A few weeks ago I took a flyer and invested a couple of bucks in an online boot camp that promised the magic of “actually being on TV!” to content creators looking to expand their fame. The first couple of days were lively, fun and energizing. We got separated into smaller groups where we discussed what we were passionate about, what our goals were and what we believed our brand could be.
One particularly engaging lady I met was Kimberly Cloud, an effervescent up-and-comer who quickly became a Facebook friend and has regularly taken to the platform to do live interviews with anyone she found engaging. Sometimes she’d go on solo, sharing her observations on life or items in the news. She interviewed me for one of her shows, but as time went on I kind of figured it was going to, like so much of my experience in a virtual world, evaporate into the ether of indifference.
The boot camp proved, at least to me, to be nothing more than a come-on where by day three the adrenaline-fused personalities in charge encouraged us to sign up for expanded benefits ad opportunities to “directly connect” with segment producers at talk shows and local news productions around the country who constantly need “experts” and, with so much production occurring remotely, can draw from anyone anywhere to do so. For a mere grand or so, I could get a “valuable list” of stations and names to e-mail.
Well, in a small sample provided to whet people’s appetites, I noticed several errors in the ownership of the stations involved, and indeed many of the shows they bragged about having connections to had already been cancelled. Boasting about booking people on ELLEN as it headed into its final tapings, all of which were scheduled to be populated by celebrities and previously booked talent, was, to me, thoroughly worthless, let alone worth the fee the leaders zealotically urged we whip out our credit cards to spend. With the determination of cult leaders, they screamed their way through a sales spiel that could, unfortunately, only be compared to coercion. Needless to say, it was out of my price range.
When I called the leaders on their misrepresentation, they denied all and suggested that I ask for a refund on the balance of the scheduled week of online classes. I did just that, grateful that I wasn’t yet again a victim of my own obsessive desire to find a path to income. When one spends more money than they earn to chase a dream, that’s not a formula for success in my book.
But Kimberly, bless her, is a genuinely sweet lady who is determined to do more. For her, the boot camp was a worthwhile investment. And today I got a professional produced half-hour interview that sums up a great deal of what we cover here, link below.
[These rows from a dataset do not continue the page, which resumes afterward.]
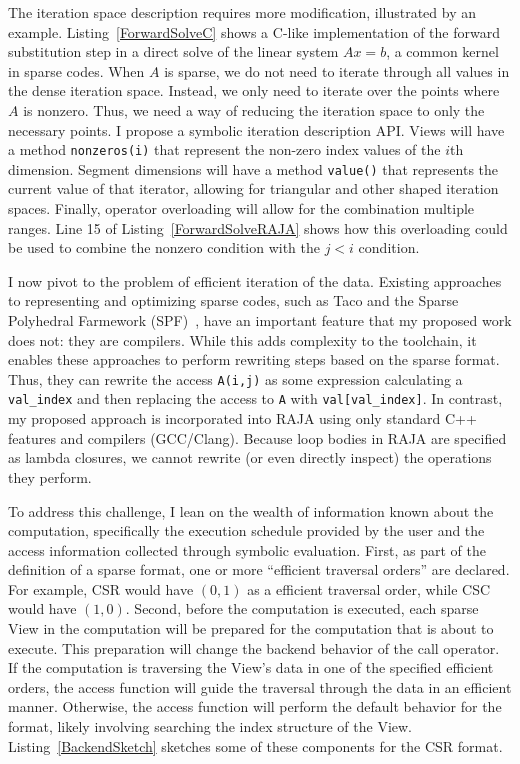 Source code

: \documentclass{article}
\begin{document}
The iteration space description requires more modification, illustrated by an example.
Listing~\ref{ForwardSolveC} shows a C-like implementation of the forward substitution step in a direct solve of the linear system $Ax=b$, a common kernel in sparse codes.
When $A$ is sparse, we do not need to iterate through all values in the dense iteration space.
Instead, we only need to iterate over the points where $A$ is nonzero. 
Thus, we need a way of reducing the iteration space to only the necessary points. 
I propose a symbolic iteration description API.
Views will have a method \verb.nonzeros(i). that represent the non-zero index values of the $i$th dimension. 
Segment dimensions will have a method \verb.value(). that represents the current value of that iterator, allowing for triangular and other shaped iteration spaces.
Finally, operator overloading will allow for the combination multiple ranges.
Line 15 of Listing~\ref{ForwardSolveRAJA} shows how this overloading could be used to combine the nonzero condition with the $j < i$ condition.

I now pivot to the problem of efficient iteration of the data.
Existing approaches to representing and optimizing sparse codes, such as Taco and the Sparse Polyhedral Farmework (SPF)~\cite{strout2016approach}, have an important feature that my proposed work does not: they are compilers.
While this adds complexity to the toolchain, it enables these approaches to perform rewriting steps based on the sparse format.
Thus, they can rewrite the access \verb.A(i,j). as some expression calculating a \verb.val_index. and then replacing the access to \verb.A. with \verb.val[val_index]..
In contrast, my proposed approach is incorporated into RAJA using only standard C++ features and compilers (GCC/Clang).
Because loop bodies in RAJA are specified as lambda closures, we cannot rewrite (or even directly inspect) the operations they perform.

To address this challenge, I lean on the wealth of information known about the computation, specifically the execution schedule provided by the user and the access information collected through symbolic evaluation. 
First, as part of the definition of a sparse format, one or more \enquote{efficient traversal orders} are declared. 
For example, CSR would have $(0,1)$ as a efficient traversal order, while CSC would have $(1,0)$.
Second, before the computation is executed, each sparse View in the computation will be prepared for the computation that is about to execute.
This preparation will change the backend behavior of the call operator.
If the computation is traversing the View's data in one of the specified efficient orders, the access function will guide the traversal through the data in an efficient manner.
Otherwise, the access function will perform the default behavior for the format, likely involving searching the index structure of the View.
Listing~\ref{BackendSketch} sketches some of these components for the CSR format. 
\end{document}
I honestly have no idea how many people will see this via Kimberly’s site. I have some idea how many might see this through mine. I’m not inclined to publicly discuss either one of our reaches. But there’s greater strength and impact together than apart, so I’m hopeful that if you enjoy Kimberly’s style and energy, you’ll subscribe to her content as well.
And when she turns up on Good Morning, America some day soon, you can say you knew her when.
I know I’m rooting for that to happen. Good luck, Kimberly. Thanks for letting me share your Cloud for a few.